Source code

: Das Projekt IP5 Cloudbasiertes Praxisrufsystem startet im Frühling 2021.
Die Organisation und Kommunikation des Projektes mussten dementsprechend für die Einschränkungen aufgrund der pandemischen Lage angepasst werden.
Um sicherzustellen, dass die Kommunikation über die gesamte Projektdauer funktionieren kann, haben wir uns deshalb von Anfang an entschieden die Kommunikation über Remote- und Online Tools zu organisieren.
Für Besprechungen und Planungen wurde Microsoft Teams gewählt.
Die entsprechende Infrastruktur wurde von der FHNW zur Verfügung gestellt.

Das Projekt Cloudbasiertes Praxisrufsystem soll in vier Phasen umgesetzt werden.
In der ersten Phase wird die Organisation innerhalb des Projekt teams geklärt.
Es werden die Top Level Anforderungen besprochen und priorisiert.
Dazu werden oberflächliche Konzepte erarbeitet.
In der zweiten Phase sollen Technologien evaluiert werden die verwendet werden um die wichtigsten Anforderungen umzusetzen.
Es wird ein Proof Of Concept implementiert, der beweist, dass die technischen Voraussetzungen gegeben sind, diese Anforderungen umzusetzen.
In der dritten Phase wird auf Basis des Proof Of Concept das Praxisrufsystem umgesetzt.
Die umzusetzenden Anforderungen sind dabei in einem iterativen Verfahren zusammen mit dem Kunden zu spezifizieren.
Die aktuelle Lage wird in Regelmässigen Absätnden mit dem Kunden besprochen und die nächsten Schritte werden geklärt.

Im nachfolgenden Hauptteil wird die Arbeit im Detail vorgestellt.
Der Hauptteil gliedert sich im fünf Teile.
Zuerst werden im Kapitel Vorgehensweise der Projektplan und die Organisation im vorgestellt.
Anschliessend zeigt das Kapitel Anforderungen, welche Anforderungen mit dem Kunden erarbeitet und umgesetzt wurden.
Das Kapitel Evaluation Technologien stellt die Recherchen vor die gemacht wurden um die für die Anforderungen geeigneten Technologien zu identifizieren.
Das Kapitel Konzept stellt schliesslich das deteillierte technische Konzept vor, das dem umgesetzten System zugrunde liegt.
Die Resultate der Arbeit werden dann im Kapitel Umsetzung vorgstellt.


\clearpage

▶ [TASK DETAILS]:
Only lines holding "geklärt" are wanted; copy all of them from the listing.

▶ [EXERCISE SOLUTION]:
In der ersten Phase wird die Organisation innerhalb des Projekt teams geklärt.
Die aktuelle Lage wird in Regelmässigen Absätnden mit dem Kunden besprochen und die nächsten Schritte werden geklärt.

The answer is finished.